> _EXERCISE REQUIREMENTS_
Reproduce, unaltered, the line with "Less than 9" along with every line that follows it in the records, up to the last.

> _DATA EXTRACT_

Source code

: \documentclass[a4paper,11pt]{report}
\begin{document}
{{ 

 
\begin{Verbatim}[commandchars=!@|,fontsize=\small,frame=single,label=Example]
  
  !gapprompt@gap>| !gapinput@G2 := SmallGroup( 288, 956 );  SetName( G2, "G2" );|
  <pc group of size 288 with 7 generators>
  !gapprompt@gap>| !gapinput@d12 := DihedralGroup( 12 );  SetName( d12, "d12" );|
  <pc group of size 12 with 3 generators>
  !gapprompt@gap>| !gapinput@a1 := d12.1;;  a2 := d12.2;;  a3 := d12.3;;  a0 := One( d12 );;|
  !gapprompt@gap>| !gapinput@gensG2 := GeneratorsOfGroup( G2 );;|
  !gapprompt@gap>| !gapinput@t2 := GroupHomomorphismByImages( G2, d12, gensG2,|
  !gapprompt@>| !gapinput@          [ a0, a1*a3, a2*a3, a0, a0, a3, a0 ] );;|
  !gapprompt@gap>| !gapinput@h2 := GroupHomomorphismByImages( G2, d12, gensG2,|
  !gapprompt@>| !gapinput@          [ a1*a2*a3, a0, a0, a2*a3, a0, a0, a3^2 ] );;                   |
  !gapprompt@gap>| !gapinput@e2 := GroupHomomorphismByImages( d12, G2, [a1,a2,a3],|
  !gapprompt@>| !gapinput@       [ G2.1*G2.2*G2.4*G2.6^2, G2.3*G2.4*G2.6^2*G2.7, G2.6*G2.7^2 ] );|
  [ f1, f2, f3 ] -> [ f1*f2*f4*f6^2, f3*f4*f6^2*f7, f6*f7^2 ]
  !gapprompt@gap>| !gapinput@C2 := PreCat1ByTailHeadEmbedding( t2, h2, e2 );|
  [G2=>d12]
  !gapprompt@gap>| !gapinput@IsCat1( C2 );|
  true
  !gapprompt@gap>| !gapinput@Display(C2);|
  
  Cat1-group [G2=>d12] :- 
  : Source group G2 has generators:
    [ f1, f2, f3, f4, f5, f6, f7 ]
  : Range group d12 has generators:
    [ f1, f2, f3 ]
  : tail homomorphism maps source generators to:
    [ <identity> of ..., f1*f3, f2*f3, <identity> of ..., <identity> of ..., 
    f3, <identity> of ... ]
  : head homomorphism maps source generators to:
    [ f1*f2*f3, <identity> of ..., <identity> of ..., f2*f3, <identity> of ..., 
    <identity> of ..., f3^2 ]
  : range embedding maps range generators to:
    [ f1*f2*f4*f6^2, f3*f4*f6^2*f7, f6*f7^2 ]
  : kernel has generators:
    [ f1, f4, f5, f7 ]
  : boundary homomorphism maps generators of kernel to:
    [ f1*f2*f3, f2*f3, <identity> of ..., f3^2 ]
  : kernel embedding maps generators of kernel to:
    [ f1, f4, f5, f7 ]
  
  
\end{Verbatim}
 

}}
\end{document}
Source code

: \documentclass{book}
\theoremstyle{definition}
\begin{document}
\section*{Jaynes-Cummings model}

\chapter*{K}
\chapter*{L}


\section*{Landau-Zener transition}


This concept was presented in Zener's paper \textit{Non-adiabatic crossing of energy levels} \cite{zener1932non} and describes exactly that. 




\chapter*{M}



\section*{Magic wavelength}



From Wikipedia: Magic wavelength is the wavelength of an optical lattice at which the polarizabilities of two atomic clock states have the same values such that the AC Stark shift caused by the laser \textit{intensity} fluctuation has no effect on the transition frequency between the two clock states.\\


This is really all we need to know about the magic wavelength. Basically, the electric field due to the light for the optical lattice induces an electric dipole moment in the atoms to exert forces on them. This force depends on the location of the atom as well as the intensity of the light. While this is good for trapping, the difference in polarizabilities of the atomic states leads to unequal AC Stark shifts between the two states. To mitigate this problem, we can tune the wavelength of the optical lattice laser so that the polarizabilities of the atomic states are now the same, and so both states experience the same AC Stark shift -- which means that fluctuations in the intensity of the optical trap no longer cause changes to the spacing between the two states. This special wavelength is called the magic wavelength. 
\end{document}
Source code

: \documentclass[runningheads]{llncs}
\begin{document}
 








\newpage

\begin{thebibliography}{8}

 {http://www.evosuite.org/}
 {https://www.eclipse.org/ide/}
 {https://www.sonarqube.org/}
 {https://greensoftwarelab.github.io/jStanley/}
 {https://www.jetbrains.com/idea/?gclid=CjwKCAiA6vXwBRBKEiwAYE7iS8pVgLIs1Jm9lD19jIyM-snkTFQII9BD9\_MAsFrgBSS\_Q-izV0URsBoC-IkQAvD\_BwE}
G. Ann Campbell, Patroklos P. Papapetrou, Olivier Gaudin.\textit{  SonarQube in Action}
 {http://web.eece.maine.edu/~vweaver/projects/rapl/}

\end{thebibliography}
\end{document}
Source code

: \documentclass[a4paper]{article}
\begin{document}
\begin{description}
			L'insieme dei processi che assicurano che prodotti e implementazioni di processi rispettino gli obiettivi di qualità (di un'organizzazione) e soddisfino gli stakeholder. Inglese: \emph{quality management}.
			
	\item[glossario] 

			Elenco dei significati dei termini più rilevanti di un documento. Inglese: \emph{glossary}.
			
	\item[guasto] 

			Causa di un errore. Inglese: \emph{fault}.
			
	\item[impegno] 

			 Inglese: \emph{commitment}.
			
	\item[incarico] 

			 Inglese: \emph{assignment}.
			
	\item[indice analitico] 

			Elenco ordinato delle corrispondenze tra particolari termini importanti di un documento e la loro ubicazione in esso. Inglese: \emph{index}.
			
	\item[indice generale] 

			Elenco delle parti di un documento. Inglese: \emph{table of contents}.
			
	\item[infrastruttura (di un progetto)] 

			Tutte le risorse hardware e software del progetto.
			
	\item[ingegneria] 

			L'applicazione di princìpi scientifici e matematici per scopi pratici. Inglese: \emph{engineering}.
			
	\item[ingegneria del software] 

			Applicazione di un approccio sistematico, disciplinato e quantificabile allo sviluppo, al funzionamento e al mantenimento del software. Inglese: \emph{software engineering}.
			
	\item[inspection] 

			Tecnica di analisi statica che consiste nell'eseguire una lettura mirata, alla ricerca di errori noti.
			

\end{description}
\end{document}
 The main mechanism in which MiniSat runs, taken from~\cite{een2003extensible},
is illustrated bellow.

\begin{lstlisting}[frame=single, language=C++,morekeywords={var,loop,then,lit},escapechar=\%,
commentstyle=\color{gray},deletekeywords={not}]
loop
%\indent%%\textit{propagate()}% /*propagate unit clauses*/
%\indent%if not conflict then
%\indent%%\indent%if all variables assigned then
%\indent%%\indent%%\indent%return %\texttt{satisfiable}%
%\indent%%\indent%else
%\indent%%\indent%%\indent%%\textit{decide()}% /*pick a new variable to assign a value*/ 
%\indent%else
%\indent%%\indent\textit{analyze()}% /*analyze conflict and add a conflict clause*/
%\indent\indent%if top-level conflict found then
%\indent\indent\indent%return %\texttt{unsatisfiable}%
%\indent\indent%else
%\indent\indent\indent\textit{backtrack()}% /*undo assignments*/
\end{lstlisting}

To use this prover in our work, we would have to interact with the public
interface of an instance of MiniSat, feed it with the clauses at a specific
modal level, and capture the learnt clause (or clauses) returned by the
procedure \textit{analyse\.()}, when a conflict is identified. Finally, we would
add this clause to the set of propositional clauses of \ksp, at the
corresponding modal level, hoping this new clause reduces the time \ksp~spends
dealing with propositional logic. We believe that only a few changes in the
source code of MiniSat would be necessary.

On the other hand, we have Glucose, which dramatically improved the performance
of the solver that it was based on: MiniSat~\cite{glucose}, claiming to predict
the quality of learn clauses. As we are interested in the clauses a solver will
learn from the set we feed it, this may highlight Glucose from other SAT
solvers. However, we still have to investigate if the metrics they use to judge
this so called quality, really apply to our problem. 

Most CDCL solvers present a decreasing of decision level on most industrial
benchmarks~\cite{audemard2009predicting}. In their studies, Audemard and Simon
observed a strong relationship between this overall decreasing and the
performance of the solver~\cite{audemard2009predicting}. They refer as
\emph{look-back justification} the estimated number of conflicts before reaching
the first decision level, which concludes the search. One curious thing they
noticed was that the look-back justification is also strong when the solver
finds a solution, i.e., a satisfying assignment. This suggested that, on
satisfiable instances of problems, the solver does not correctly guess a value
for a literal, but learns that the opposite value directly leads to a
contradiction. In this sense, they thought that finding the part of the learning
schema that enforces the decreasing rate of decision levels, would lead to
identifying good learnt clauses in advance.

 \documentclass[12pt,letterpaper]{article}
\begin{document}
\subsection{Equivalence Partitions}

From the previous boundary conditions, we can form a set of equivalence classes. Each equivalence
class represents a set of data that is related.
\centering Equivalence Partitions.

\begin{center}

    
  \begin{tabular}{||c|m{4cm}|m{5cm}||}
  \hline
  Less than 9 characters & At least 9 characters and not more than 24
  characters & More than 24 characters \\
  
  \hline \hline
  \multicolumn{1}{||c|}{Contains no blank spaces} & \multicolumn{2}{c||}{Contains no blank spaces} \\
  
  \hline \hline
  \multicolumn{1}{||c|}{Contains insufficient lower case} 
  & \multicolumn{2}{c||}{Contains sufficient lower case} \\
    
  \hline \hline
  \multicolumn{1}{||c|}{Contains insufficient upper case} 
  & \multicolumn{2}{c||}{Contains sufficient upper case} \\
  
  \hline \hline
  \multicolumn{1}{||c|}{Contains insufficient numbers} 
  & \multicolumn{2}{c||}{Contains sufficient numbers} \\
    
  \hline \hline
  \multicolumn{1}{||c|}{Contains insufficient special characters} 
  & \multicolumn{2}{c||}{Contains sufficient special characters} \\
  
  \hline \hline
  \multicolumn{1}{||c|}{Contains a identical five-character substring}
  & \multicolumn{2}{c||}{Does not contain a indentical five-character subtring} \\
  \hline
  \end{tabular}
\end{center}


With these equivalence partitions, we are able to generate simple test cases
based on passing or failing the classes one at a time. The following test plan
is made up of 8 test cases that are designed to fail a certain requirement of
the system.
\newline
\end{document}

> _SOLVED EXERCISE_
  Less than 9 characters & At least 9 characters and not more than 24
  characters & More than 24 characters \\
  
  \hline \hline
  \multicolumn{1}{||c|}{Contains no blank spaces} & \multicolumn{2}{c||}{Contains no blank spaces} \\
  
  \hline \hline
  \multicolumn{1}{||c|}{Contains insufficient lower case} 
  & \multicolumn{2}{c||}{Contains sufficient lower case} \\
    
  \hline \hline
  \multicolumn{1}{||c|}{Contains insufficient upper case} 
  & \multicolumn{2}{c||}{Contains sufficient upper case} \\
  
  \hline \hline
  \multicolumn{1}{||c|}{Contains insufficient numbers} 
  & \multicolumn{2}{c||}{Contains sufficient numbers} \\
    
  \hline \hline
  \multicolumn{1}{||c|}{Contains insufficient special characters} 
  & \multicolumn{2}{c||}{Contains sufficient special characters} \\
  
  \hline \hline
  \multicolumn{1}{||c|}{Contains a identical five-character substring}
  & \multicolumn{2}{c||}{Does not contain a indentical five-character subtring} \\
  \hline
  \end{tabular}
\end{center}


With these equivalence partitions, we are able to generate simple test cases
based on passing or failing the classes one at a time. The following test plan
is made up of 8 test cases that are designed to fail a certain requirement of
the system.
\newline
\end{document}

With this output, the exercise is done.